FIRST-IN-CLASS PIPELINE

Pipeline

Starting with a therapeutic-area agnostic approach, we are pursuing proprietary lead molecules with potential in oncology, CNS, autoimmune and retinal diseases. With relentless creativity and resolve, we are unafraid of tackling the unknown and passionate about creating a first-in-class pipeline that will deliver for patients with significant unmet needs.

Partnerships are a key element of our continued success in advancing our programs. Orphagen successfully partnered its first program for ROR-gamma antagonists with a mid-size pharmaceutical company ahead of all competitors in the field. Funding from its partnerships and other non-dilutive sources, including federal grants, has allowed Orphagen to advance its proprietary first-in-class drug discovery programs, including OR-449 for cancers such as adrenocortical cancer, which is IND-ready for clinical trials.

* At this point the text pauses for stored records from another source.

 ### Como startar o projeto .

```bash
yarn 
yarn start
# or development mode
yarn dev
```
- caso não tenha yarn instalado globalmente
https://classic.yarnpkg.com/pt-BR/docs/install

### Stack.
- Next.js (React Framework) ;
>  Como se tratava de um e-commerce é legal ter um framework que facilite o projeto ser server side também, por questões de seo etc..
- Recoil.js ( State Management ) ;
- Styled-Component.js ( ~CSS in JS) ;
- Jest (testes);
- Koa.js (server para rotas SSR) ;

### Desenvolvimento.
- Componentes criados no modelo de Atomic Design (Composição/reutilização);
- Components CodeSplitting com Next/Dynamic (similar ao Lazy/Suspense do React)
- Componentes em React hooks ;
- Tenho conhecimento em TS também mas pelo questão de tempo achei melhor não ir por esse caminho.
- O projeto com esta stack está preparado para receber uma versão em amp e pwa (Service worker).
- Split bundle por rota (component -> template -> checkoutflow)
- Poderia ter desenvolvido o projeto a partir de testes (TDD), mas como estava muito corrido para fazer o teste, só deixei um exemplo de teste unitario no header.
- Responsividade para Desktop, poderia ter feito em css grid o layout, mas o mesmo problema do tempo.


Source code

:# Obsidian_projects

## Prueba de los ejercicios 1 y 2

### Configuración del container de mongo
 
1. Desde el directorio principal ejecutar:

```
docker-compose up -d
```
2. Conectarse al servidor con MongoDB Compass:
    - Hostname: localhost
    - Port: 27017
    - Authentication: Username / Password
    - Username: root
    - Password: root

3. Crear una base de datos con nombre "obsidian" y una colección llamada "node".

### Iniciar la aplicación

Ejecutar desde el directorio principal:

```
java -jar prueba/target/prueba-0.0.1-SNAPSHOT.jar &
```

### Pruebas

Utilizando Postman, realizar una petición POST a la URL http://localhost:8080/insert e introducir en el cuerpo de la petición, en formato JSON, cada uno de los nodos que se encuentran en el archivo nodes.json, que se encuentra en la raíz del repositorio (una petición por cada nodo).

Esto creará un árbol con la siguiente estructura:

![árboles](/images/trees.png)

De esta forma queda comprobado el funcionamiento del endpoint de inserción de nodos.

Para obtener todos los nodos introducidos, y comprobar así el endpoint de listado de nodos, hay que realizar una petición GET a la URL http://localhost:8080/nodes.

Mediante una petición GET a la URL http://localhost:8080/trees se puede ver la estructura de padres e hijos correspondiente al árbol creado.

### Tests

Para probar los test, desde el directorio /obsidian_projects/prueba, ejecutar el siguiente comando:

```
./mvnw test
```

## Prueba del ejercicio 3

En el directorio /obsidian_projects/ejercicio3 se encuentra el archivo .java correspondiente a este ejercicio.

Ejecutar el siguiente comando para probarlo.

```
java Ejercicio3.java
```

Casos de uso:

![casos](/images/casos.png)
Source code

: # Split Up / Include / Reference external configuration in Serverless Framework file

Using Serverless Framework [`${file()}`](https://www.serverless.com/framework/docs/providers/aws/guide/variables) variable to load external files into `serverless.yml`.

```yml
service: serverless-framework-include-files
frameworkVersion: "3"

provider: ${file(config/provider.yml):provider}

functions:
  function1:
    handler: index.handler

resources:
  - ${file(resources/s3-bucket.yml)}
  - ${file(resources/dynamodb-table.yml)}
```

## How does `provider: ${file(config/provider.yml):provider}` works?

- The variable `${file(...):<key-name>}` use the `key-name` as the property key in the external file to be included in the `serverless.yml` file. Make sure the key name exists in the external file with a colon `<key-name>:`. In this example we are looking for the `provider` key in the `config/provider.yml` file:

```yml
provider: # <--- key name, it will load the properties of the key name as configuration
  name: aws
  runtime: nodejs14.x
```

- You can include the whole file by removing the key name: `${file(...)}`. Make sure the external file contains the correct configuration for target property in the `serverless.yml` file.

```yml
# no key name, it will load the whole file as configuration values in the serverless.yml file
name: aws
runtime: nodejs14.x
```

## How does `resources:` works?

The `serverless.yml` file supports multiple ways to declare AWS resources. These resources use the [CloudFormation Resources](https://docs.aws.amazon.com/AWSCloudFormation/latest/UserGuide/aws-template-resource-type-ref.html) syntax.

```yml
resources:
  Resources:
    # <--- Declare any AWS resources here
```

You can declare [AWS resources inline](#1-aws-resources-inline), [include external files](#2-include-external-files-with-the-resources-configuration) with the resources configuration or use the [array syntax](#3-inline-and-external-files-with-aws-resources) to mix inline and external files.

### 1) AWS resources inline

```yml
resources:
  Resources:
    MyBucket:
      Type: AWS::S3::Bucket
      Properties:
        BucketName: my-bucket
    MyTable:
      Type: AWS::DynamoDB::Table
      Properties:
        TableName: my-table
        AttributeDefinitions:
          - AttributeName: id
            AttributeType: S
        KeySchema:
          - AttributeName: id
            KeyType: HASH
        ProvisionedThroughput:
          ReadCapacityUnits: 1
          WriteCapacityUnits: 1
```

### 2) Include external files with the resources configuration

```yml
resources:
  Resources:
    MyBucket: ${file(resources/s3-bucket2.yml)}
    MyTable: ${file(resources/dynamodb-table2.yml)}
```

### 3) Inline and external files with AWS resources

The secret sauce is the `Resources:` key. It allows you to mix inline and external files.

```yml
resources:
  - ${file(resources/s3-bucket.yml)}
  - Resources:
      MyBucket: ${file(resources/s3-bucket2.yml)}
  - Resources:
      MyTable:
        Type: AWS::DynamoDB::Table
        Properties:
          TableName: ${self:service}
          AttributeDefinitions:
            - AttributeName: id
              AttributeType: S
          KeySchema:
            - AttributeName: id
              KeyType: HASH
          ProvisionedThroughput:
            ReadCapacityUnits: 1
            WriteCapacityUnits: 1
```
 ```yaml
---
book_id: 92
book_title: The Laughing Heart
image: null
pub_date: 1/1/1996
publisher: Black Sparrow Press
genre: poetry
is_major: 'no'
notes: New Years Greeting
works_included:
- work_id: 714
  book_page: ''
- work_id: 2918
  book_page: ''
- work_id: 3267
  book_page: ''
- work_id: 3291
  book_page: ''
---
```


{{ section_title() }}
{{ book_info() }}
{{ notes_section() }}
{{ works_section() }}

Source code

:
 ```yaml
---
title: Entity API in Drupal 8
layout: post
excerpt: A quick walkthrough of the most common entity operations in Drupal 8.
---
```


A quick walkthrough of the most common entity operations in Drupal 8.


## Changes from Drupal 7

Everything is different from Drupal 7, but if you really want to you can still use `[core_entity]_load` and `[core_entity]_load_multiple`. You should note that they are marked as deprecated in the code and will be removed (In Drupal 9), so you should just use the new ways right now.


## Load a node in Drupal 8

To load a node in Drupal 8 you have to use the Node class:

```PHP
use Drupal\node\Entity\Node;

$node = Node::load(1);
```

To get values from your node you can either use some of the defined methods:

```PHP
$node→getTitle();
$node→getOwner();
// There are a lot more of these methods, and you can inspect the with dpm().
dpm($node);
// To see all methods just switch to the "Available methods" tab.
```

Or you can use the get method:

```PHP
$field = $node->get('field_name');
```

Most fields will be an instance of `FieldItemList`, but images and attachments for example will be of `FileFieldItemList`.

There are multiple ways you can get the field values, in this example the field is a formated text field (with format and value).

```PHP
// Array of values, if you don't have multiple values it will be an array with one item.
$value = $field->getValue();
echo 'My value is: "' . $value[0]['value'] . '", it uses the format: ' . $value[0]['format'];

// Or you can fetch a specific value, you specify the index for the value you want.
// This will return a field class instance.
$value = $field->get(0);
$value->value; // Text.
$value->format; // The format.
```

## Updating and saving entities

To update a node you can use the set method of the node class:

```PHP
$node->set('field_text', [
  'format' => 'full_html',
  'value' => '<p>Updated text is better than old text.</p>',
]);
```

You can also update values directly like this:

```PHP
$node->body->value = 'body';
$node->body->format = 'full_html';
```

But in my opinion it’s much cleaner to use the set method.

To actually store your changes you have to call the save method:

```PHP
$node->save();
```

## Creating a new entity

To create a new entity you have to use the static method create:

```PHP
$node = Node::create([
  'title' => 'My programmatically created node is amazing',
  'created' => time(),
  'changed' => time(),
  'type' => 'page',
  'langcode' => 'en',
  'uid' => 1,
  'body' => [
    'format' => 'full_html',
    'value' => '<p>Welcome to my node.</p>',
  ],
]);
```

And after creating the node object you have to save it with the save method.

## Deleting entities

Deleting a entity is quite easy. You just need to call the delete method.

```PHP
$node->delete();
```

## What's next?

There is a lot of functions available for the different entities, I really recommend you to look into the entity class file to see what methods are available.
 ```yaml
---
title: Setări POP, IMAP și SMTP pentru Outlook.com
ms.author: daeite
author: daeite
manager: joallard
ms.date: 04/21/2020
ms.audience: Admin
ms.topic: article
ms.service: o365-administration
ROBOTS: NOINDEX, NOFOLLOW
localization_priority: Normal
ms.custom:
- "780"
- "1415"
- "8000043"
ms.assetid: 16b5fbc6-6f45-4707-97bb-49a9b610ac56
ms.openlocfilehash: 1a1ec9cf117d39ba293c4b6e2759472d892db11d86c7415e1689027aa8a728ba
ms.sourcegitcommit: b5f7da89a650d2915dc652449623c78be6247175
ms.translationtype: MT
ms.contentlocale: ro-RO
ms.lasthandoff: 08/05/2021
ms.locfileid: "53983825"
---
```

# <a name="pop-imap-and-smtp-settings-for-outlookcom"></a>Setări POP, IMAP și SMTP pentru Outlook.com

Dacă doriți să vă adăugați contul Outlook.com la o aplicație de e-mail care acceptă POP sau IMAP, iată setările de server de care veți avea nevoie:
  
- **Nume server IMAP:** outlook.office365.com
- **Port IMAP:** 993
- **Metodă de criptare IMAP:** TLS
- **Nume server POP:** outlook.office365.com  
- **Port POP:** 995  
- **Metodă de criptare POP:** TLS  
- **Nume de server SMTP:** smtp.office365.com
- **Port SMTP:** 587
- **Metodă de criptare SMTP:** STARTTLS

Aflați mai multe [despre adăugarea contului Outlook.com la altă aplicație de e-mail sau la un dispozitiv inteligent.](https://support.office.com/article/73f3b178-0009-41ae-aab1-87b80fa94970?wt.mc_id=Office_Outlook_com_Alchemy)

  • OR-449: Orphagen’s oncology lead candidate OR-449 is a potentially major step forward in treatment for adrenocortical carcinoma (ACC), an aggressive cancer of the adrenal gland. A silent killer with no effective treatment nor any significant improvement in medical therapy in over 50 years, ACC leaves patients with limited options and little hope for long-term survival.
  • Now at an exciting turning point for Orphagen, IND-enabling studies for OR-449 are nearly complete and we are poised for IND filing and the initiation of Phase 1 clinical trials in adult ACC patients.
  • The U.S. Food and Drug Administration (FDA) has granted OR-449 a Rare Pediatric Disease Designation (RPDD), meant to incentivize rapid development of OR-449 for the treatment of the pediatric form of adrenocortical ACC.
  • In addition to OR-449, Orphagen has built a diverse pipeline with several first-in-class drug discovery programs that modulate the transcriptional activity of other unexploited orphan nuclear receptors.
  • Our OR-812 program is a retinoic acid receptor alpha antagonist currently in lead optimization for inflammatory bowel disease (IBD). Current IBD therapy is dominated by injectable drugs. The small molecule OR-812 will offer a novel form of oral therapy with a differentiated mechanism of action.
  • RORβ antagonists. Our discovery program for ROR-beta antagonists has pursued endpoints within the arenas of CNS disease, retinal degeneration, and oncology. We seek new genomic insights for ROR-beta function, and our unique small molecule tools equip us to engage in collaborations for testing pharmacological and therapeutic hypotheses based on genomic findings.